I cannot just run to the grocery store anymore. A grocery store run is a week-long coupon and discount marathon. I start out loading the in-store grocery coupons to my handy store card, that card thing all stores make you have now and no one knows why. Then I get online. I go to all of my coupon sites and print hundreds of coupons. I check mark everything I might ever want to use or see my grandchildren use, even though I'm only 34, and I print everything. Did you know, sometimes, if you buy two bulk mayonnaise jugs, you can get a third one for free? It's true! And I only buy what I can find a coupon for. Tena taught me that. So my pantry may consist of three jugs of bulk mayonnaise, three different brands of yogurt, overpriced gourmet cheese and store brand canned peas, ten for ten dollars! I am perfectly aware that my family does not need three boxes of General Mills cereal and two boxes of Post cereal every single time I go to the store, but it doesn't matter, I have a coupon!

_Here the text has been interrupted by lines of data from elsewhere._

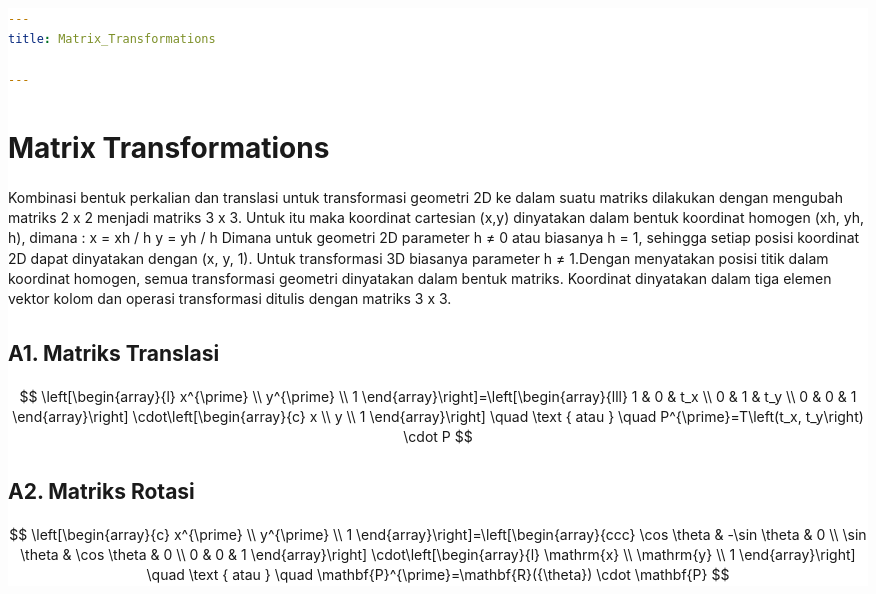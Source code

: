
 ```yaml
---
title: Matrix_Transformations

---
```


# Matrix Transformations

Kombinasi bentuk perkalian dan translasi untuk transformasi geometri 2D ke
dalam suatu matriks dilakukan dengan mengubah matriks 2 x 2 menjadi
matriks 3 x 3.
Untuk itu maka koordinat cartesian (x,y) dinyatakan dalam bentuk koordinat
homogen (xh, yh, h), dimana :
x = xh / h y = yh / h
Dimana untuk geometri 2D parameter h ≠ 0 atau biasanya h = 1, sehingga
setiap posisi koordinat 2D dapat dinyatakan dengan (x, y, 1).
Untuk transformasi 3D biasanya parameter h ≠ 1.Dengan menyatakan posisi titik dalam koordinat homogen, semua transformasi geometri dinyatakan dalam bentuk matriks. Koordinat dinyatakan dalam tiga elemen vektor kolom dan operasi transformasi ditulis dengan matriks 3 x 3.

## A1. Matriks Translasi

$$
\left[\begin{array}{l}
x^{\prime} \\
y^{\prime} \\
1
\end{array}\right]=\left[\begin{array}{lll}
1 & 0 & t_x \\
0 & 1 & t_y \\
0 & 0 & 1
\end{array}\right] \cdot\left[\begin{array}{c}
x \\
y \\
1
\end{array}\right] \quad \text { atau } \quad P^{\prime}=T\left(t_x, t_y\right) \cdot P
$$

## A2. Matriks Rotasi

$$
\left[\begin{array}{c}
x^{\prime} \\
y^{\prime} \\
1
\end{array}\right]=\left[\begin{array}{ccc}
\cos \theta & -\sin \theta & 0 \\
\sin \theta & \cos \theta & 0 \\
0 & 0 & 1
\end{array}\right] \cdot\left[\begin{array}{l}
\mathrm{x} \\
\mathrm{y} \\
1
\end{array}\right] \quad \text { atau } \quad \mathbf{P}^{\prime}=\mathbf{R}({\theta}) \cdot \mathbf{P}
$$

I am totally aware that buying the Malt-o-Meal cereals in the big bags is cheaper. My brain knows this. But I don't have a coupon for Malt-o-Meal, so I cannot buy it. I just can't. I have prenatal vitamins. I am a 34 year old mother of three teenagers, I DO NOT NEED prenatal vitamins, as there will be no natals within one hundred yards of me if I can help it, but I have the vitamins for it. I take them actually. They are still pretty good for you, and I got them on sale with a coupon. It was like a tiny miracle for the day.

Oh, man, those are the exquisite days! When what you are buying is on sale anyway, and you have a coupon for it! And if you really want a truly orgasmic experience, have the product on sale, and you be in possession of a store coupon AND a manufacturer's coupon! You can actually hear angels when the cash register finishes. A warm glow follows you through the store as you look at those other pathetic, tool shoppers who just bend over and take anything put in front of them. Poor stupid fools, they have no idea that with just a little patience and seven hours on the computer, they could save .75 cents on their Ziploc bags. Oh, sure they may have one coupon, they may even be lucky enough to hit the sale also, but do they have TWO coupons? Nope. They are just throwing their money out the window while I am reaping the profits and sticking it to the man. It doesn't matter that I have spent well over two days online tracking down every purchase I will make for the week. It doesn't matter that I have driven to five stores in three different cities. The blisters on my hands from cutting real coupons from the paper are of no importance. The important thing is, I saved one and a half dollars on these batteries, and you – You did not!